AP News

Ahead of the Bell: US trade deficit


WASHINGTON (AP) — The U.S. trade deficit likely widened slightly in September, reflecting in part higher global oil prices.

The expectation is that the trade deficit increased to $45 billion in September, up from $44.2 billion in August, according to a survey by FactSet. The Commerce Department will release the report at 8:30 a.m. EST Thursday.

In August, the deficit widened because exports fell to the lowest level in six months. Growth has weakened around the globe this year, reducing demand for U.S. exports.

A wider trade deficit acts as a drag on growth. It typically means the U.S. is earning less on overseas sales of American-produced goods while spending more on foreign products.

In the July-September quarter, the economy grew at an annual rate of 2 percent, a slight pickup from the 1.3 percent expansion turned in from April through June.

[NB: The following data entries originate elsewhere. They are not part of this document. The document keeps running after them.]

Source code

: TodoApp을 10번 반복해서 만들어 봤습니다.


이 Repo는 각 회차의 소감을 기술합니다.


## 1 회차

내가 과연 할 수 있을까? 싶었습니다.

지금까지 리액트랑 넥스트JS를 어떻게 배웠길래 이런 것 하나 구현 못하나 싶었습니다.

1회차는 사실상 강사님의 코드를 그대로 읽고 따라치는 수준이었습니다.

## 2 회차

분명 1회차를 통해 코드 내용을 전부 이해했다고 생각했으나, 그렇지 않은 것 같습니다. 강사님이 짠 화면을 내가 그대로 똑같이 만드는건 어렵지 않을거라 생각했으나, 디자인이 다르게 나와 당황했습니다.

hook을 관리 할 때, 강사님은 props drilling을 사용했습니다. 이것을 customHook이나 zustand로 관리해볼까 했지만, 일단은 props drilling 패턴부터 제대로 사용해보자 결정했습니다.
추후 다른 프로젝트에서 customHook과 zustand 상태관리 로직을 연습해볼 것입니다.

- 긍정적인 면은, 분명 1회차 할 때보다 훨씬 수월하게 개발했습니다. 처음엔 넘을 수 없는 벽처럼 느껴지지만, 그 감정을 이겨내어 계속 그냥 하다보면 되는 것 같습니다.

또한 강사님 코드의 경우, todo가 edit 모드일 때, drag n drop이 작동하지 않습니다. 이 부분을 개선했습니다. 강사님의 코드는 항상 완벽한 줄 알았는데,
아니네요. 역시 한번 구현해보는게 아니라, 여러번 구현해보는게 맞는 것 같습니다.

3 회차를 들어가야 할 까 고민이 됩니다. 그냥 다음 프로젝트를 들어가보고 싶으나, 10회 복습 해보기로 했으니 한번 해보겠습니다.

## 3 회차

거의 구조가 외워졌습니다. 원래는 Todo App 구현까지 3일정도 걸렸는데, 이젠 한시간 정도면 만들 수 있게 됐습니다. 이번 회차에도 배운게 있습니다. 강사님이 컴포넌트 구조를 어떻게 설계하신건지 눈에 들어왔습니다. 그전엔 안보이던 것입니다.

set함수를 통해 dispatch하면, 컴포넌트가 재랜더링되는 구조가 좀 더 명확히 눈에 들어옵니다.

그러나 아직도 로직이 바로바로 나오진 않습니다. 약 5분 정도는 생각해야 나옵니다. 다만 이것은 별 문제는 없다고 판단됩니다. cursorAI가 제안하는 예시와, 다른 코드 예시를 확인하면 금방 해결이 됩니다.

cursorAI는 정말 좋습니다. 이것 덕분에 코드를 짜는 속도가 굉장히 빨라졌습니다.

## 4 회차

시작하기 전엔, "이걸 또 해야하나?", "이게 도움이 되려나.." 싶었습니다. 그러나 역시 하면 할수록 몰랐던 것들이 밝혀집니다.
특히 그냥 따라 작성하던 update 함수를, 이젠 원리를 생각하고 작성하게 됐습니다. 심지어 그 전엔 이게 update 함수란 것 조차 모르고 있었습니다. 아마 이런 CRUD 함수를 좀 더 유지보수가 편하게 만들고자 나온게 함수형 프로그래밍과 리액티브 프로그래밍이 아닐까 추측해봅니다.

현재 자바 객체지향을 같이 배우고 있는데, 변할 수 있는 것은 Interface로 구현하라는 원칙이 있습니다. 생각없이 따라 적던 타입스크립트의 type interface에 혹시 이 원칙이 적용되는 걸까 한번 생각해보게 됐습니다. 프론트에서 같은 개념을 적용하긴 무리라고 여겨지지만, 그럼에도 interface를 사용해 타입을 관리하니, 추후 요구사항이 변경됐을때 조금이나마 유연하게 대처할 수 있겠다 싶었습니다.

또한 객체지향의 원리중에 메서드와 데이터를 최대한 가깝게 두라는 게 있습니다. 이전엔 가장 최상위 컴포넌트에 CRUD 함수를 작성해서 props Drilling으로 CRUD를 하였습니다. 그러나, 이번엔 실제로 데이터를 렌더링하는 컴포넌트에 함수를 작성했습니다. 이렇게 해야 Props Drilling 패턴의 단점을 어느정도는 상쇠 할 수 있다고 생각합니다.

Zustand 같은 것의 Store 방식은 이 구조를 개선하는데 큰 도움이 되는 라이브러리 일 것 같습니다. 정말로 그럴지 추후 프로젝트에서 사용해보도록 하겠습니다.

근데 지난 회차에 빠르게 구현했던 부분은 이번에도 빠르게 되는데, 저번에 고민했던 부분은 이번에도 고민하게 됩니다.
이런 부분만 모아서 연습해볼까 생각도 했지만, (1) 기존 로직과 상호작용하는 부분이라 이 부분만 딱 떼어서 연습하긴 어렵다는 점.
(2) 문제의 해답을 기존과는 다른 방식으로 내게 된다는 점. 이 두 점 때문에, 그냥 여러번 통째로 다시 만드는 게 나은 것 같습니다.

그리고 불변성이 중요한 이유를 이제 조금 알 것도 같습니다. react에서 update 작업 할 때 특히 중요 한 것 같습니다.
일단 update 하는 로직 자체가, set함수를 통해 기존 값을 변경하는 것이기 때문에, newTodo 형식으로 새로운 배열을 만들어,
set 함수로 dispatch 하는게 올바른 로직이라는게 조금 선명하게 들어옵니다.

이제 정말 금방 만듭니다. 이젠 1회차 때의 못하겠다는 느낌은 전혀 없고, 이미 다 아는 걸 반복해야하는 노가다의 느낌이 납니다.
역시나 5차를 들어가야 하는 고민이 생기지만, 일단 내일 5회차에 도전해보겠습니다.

But trade trimmed the third quarter performance by 0.18 percentage point, reflecting a drop in exports.

Most economists believe that the economy will continue with weak growth of around 2 percent for the final three months of this year. Growth at that level is not fast enough to translate into a significant improvement in the trade deficit.

American manufacturers have been hampered by slumping economies in Europe, China and other key export markets. Many European countries are in recession, reflecting the troubles coming from a severe debt crisis in the region. Europe accounts for about one-fifth of U.S. exports.

America's deficit with China is on track to surpass last year's record, the highest imbalance ever recorded with a single country.

The widening trade gap with China has heightened trade tensions between the two countries. And it became a flash point in the presidential campaign. GOP challenger Mitt Romney had promised a tougher approach to combat what he saw as China's unfair trade practices including a currency policy that American manufacturers contend has kept the Chinese yuan undervalued against the U.S. dollar. A lower valued yuan makes Chinese goods cheaper for U.S. consumers and American products more expensive in China.

The Obama administration spent the first term lobbying China to move more quickly to allow the yuan to rise in value but it has refused in twice-a-year reports required by Congress to cite China as a currency manipulator, a designation that would require negotiations between the two nations and could lead to the United States filing a trade case against China before the World Trade Organization.

The administration last month announced it was delaying issuing the latest currency report until after the election which was won on Tuesday by Obama.

The International Monetary Fund in October reduced its projection for global economic growth to just 3.3 percent for this year and 3.6 percent in 2013. The downgrade from the July forecast reflected disappointing growth in the United States, spreading recession in Europe and slowdowns in China and other emerging market countries.

There have been some recent signs, however, that U.S. manufacturing is beginning to rebound from a spring and summer slowdown.

The Institute for Supply Management that its index of factory activity rose in October to 51.7. It was the second straight month that the index has been in expansion territory after having contracted from June through August. A reading above 50 indicates manufacturing is growing.